Here's a dad who sets the standard for sharing, caring

The Boston Herald

Beverly Beckham

Ah, yes, the good old days. Dad worked 10, 12, 14 hours, came home, sat down, read the paper, ate dinner, took out the rubbish, shoveled snow in the winter, cut the grass in the summer, and gave the final word in all important decisions.

Your father will be home in 10 minutes. I want you to put your books away, now.

You better watch your step, young man. Don't let your father catch you talking like that.

How different things are now. The monarchy is dead. Democracy rules. Father is no longer a figurehead. Fathers father.

I love to watch today's fathers so comfortable holding their babies, so at ease with words like colic and diaper rash and big-boy pants. They're involved. They talk. They hear. They listen.

They drive their children to school, schedule teacher conferences on their lunch hours, show up in suits and ties for afternoon concerts and plays.

They get up at night to feed and change an infant. They comfort crying babies, they take toddlers for haircuts, they even push baby carriages.

None of this behavior is unusual anymore, but it still surprises me. I hear a child cry for her daddy, and I'm stunned and pleased. This is the way parenting should be.

Fifty-fifty. Mothers and fathers working together.

I had lunch the other day with a 50/50 father. I knew him before he was a father, before he was a husband and though he talked about how his marriage would be an equal sharing of responsibility and how, when he was a father, he would divide the responsibilities of fatherhood, I didn't trust his division.

This 50/50 is the ideal but the reality is that, although men are more involved in fatherhood than ever before, women still do most of the parenting.

This isn't the case with Tom. He really does his share.

He and his wife both work. She leaves the house earlier than he, so he dresses and feeds his son and drives him to day care. His wife picks him up from day care and spends afternoons with him. When Tom comes home, he takes over. He gives the evening bath and puts Miles to bed.

On weekends, it's the same: 50/50.

"Miles has two favorite birds: Big Bird and Larry Bird," Tom said laughing.

"He thinks they're brothers."

He thinks they're brothers because Tom watches basketball AND Sesame Street with Miles. Because Tom spends time with him, a lot of time, his parenting isn't a part-time affair.

When Miles is sick, Jackie isn't the one who automatically takes a sick day to stay home with him. Tom stays home, too. They take turns with everything.

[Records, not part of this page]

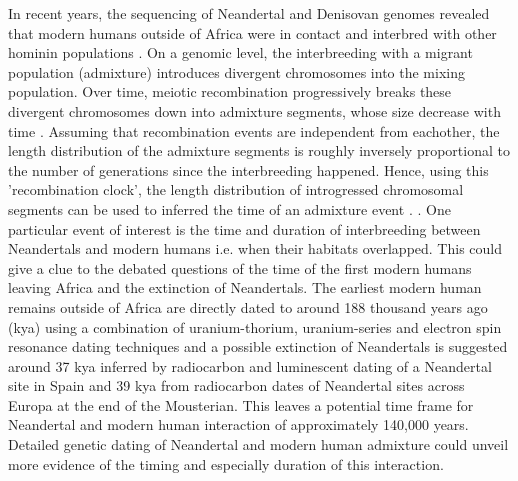 \documentclass[]{article}
\begin{document}
In recent years, the sequencing of Neandertal \citep{green_draft_2010,prufer_complete_2013,prufer_high-coverage_2017, mafessoni_high_coverage_2020} and Denisovan genomes \citep{reich_genetic_2010, meyer_high-coverage_2012} revealed that modern humans outside of Africa were in contact and interbred with other hominin populations \citep{vernot_resurrecting_2014,fu_early_2015,fu_genome_2014,sankararaman_genomic_2014,sankararaman_combined_2016,vernot_excavating_2016,malaspinas_genomic_2016}. On a genomic level, the interbreeding with a migrant population (admixture) introduces divergent chromosomes into the mixing population. Over time, meiotic recombination progressively breaks these divergent chromosomes down into admixture segments, whose size decrease with time \citep{falush_inference_2003}. Assuming that recombination events are independent from eachother, the length distribution of the admixture segments is roughly inversely proportional to the number of generations since the interbreeding happened. Hence, using this 'recombination clock', the length distribution of introgressed chromosomal segments can be used to inferred the time of an
admixture event \citep{moorjani_history_2011,pugach_dating_2011,sankararaman_date_2012,loh_inferring_2013,sankararaman_combined_2016,pugach_gateway_2018,jacobs_multiple_2019,hellenthal_genetic_2014}. \citep{pool_inference_2009,moorjani_history_2011,gravel_population_2012,liang_lengths_2014}. One particular event of interest is the time and duration of interbreeding between Neandertals and modern humans i.e. when their habitats overlapped.  This could give a clue to the debated questions of the time of the first modern humans leaving Africa and the extinction of Neandertals. The earliest modern human remains outside of Africa are directly dated to around 188 thousand years ago (kya)  using a combination of uranium-thorium, uranium-series and electron spin resonance dating techniques  \citep{stringer_when_2018,hershkovitz_earliest_2018} and a possible extinction of Neandertals is suggested around 37 kya inferred by radiocarbon and luminescent dating of a Neandertal site in Spain \citep{zilhao_precise_2017} and 39 kya from radiocarbon dates of Neandertal sites across Europa \citep{higham_timing_2014} at the end of the Mousterian. This leaves a potential time frame for Neandertal and modern human interaction of approximately 140,000 years. Detailed genetic dating of Neandertal and modern human admixture could unveil more evidence of the timing and especially duration of this interaction. 
\end{document}
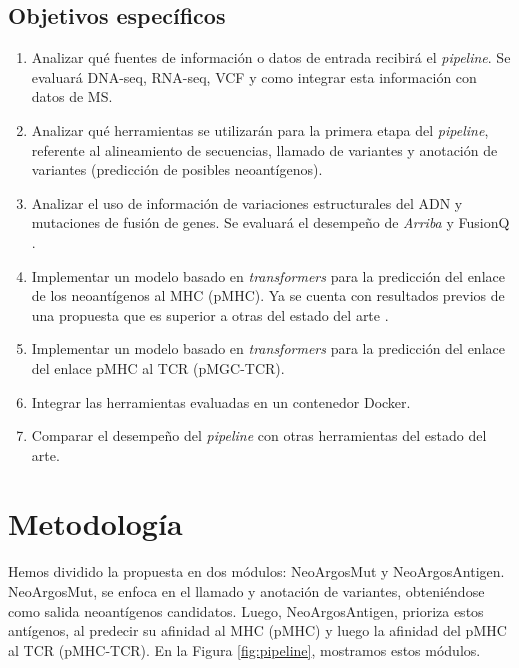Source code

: \documentclass[a4paper,11pt]{article}
\begin{document}
	\subsection{Objetivos específicos}
	\begin{enumerate}
		\item Analizar qué fuentes de información o datos de entrada recibirá el \textit{pipeline}. Se evaluará DNA-seq, RNA-seq, VCF y como integrar esta información con datos de MS.
		
		\item Analizar qué herramientas se utilizarán para la primera etapa del \textit{pipeline}, referente al alineamiento de secuencias, llamado de variantes y  anotación de variantes (predicción de posibles neoantígenos). 
		
		\item Analizar el uso de información de variaciones estructurales del ADN y mutaciones de fusión de genes. Se evaluará el desempeño de \textit{Arriba} \citep{uhrig2021accurate} y FusionQ \citep{liu2013fusionq}.
		 
		\item Implementar un modelo basado en \textit{transformers} para la predicción del enlace de los neoantígenos al MHC (pMHC). Ya se cuenta con resultados previos de una propuesta que es superior a otras del estado del arte \citep{arceda2023neoantigen}.

        \item Implementar un modelo basado en \textit{transformers} para la predicción del enlace del enlace pMHC al TCR (pMGC-TCR). 
       
		\item Integrar las herramientas evaluadas en un contenedor Docker.
		\item Comparar el desempeño del \textit{pipeline} con otras herramientas del estado del arte.

		
	\end{enumerate}







\section{Metodología} 






Hemos dividido la propuesta en dos módulos: NeoArgosMut y NeoArgosAntigen. NeoArgosMut, se enfoca en el llamado y anotación de variantes, obteniéndose como salida neoantígenos candidatos. Luego, NeoArgosAntigen, prioriza estos antígenos, al predecir su afinidad al MHC (pMHC) y luego la afinidad del pMHC al TCR (pMHC-TCR). En la Figura \ref{fig:pipeline}, mostramos estos módulos. 
\end{document}
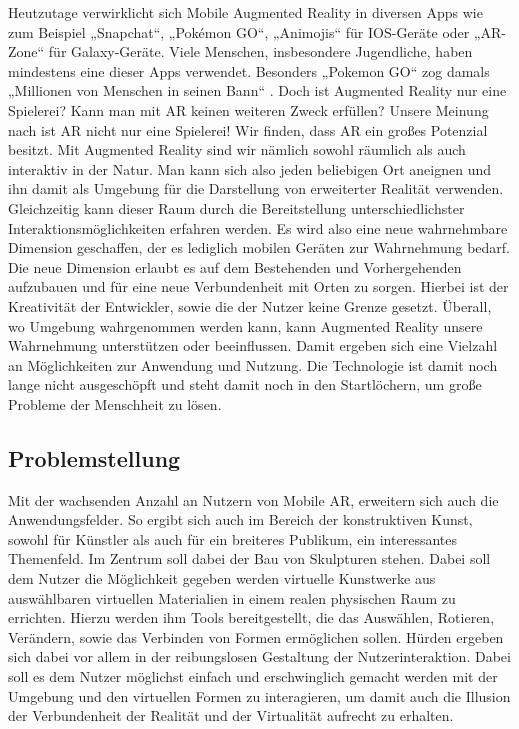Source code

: \documentclass[12pt,a4paper, oneside]{scrartcl}
\begin{document}
	
Heutzutage verwirklicht sich Mobile Augmented Reality in diversen Apps wie zum Beispiel „Snapchat“, „Pokémon GO“, „Animojis“ für IOS-Geräte oder „AR-Zone“ für Galaxy-Geräte. Viele Menschen, insbesondere Jugendliche, haben mindestens eine dieser Apps verwendet. Besonders „Pokemon GO“ zog damals „Millionen von Menschen in seinen Bann“ \cite{tobien_2016}.  
Doch ist Augmented Reality nur eine Spielerei? Kann man mit AR keinen weiteren Zweck erfüllen?
Unsere Meinung nach ist AR nicht nur eine Spielerei! Wir finden, dass AR ein großes Potenzial besitzt. Mit Augmented Reality sind wir nämlich sowohl räumlich als auch interaktiv in der Natur. Man kann sich also jeden beliebigen Ort aneignen und ihn damit als  Umgebung für die Darstellung von erweiterter Realität verwenden. Gleichzeitig kann dieser Raum durch die Bereitstellung unterschiedlichster Interaktionsmöglichkeiten erfahren werden. Es wird also eine neue wahrnehmbare Dimension geschaffen, der es lediglich mobilen Geräten zur Wahrnehmung bedarf. Die neue Dimension erlaubt es auf dem Bestehenden und Vorhergehenden aufzubauen und für eine neue Verbundenheit mit Orten zu sorgen.
Hierbei ist der Kreativität der Entwickler, sowie die der Nutzer keine Grenze gesetzt. Überall, wo Umgebung wahrgenommen werden kann, kann Augmented Reality unsere Wahrnehmung unterstützen oder beeinflussen.
Damit ergeben sich eine Vielzahl an Möglichkeiten zur Anwendung und Nutzung. Die Technologie ist damit noch lange nicht ausgeschöpft und steht damit noch in den Startlöchern, um große Probleme der Menschheit zu lösen.




\newpage
	
	
	
\subsection{Problemstellung}

Mit der wachsenden Anzahl an Nutzern von Mobile AR, erweitern sich auch die Anwendungsfelder. So ergibt sich auch im Bereich der konstruktiven Kunst, sowohl für Künstler als auch für ein breiteres Publikum, ein interessantes Themenfeld.
Im Zentrum soll dabei der Bau von Skulpturen stehen. Dabei soll dem Nutzer die Möglichkeit gegeben werden virtuelle Kunstwerke aus auswählbaren virtuellen Materialien in einem realen physischen Raum zu errichten. Hierzu werden ihm Tools bereitgestellt, die das Auswählen, Rotieren, Verändern, sowie das Verbinden von Formen ermöglichen sollen. Hürden ergeben sich dabei vor allem in der reibungslosen Gestaltung der Nutzerinteraktion. Dabei soll es dem Nutzer möglichst einfach und erschwinglich gemacht werden mit der Umgebung und den virtuellen Formen zu interagieren, um damit auch die Illusion der Verbundenheit der Realität und der Virtualität aufrecht zu erhalten.
\end{document}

During our lunch, Tom talked about his brother's wife who has breast cancer and is undergoing chemotherapy and radiation.

"I took a week's vacation, packed up Miles and got on a plane to take care of things for her," he said matter-of-factly. "She's too sick to cook and clean and watch her kids herself."

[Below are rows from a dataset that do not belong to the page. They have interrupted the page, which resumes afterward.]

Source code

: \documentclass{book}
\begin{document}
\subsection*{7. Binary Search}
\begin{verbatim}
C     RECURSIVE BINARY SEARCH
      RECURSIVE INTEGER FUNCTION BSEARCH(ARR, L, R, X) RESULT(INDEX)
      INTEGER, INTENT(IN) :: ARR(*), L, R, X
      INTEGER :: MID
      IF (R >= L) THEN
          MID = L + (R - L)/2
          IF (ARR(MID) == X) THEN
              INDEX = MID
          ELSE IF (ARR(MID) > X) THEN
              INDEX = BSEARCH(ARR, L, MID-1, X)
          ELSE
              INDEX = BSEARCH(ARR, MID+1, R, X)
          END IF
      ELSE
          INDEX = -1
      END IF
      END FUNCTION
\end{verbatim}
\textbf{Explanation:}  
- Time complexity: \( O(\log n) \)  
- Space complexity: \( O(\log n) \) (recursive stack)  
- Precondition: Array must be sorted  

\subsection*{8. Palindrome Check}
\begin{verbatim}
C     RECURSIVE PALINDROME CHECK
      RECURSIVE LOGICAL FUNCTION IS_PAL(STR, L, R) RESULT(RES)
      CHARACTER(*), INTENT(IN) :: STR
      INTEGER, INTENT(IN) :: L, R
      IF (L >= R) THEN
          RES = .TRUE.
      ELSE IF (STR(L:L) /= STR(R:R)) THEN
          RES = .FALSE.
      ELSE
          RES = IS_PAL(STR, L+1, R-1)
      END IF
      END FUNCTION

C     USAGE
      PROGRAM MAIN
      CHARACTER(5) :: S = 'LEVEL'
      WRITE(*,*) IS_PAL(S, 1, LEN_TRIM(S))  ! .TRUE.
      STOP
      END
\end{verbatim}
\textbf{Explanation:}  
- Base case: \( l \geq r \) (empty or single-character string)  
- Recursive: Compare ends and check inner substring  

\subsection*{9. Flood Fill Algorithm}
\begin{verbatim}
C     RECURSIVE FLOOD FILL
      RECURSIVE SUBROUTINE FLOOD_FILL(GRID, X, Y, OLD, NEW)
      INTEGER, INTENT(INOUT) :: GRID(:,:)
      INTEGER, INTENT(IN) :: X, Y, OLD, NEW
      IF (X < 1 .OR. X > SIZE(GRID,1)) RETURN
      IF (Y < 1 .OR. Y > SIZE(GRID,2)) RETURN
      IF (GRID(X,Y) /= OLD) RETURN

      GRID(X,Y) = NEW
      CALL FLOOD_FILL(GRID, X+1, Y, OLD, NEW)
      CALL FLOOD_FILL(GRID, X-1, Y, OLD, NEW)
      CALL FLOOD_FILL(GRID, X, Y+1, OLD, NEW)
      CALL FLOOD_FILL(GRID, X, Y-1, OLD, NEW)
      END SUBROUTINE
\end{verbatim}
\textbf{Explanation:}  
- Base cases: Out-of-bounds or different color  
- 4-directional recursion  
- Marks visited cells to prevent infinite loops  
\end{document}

Tom's brother lives in upstate New York. He has two small children, 18 months and 5 years old. Family members have been taking turns caring for the house and kids since his wife got sick.

In my generation, this responsibility would not have been Tom's. It would have been Jackie's. In my generation, it wouldn't have mattered that Jackie has a job, a son and is having another child. She would have been the one to drop everything and respond to this need.

But Tom went. And took Miles because it was over Mother's Day and he wanted to give his wife some time for herself. Plus he wanted to spend his time with his son.

"This wasn't something I had to do," he said trying to explain. "It's something I chose to do."

We changed the subject then. Tom wanted to talk about a book he'd just bought. Had I heard of it? The book was "Sibling Rivalry."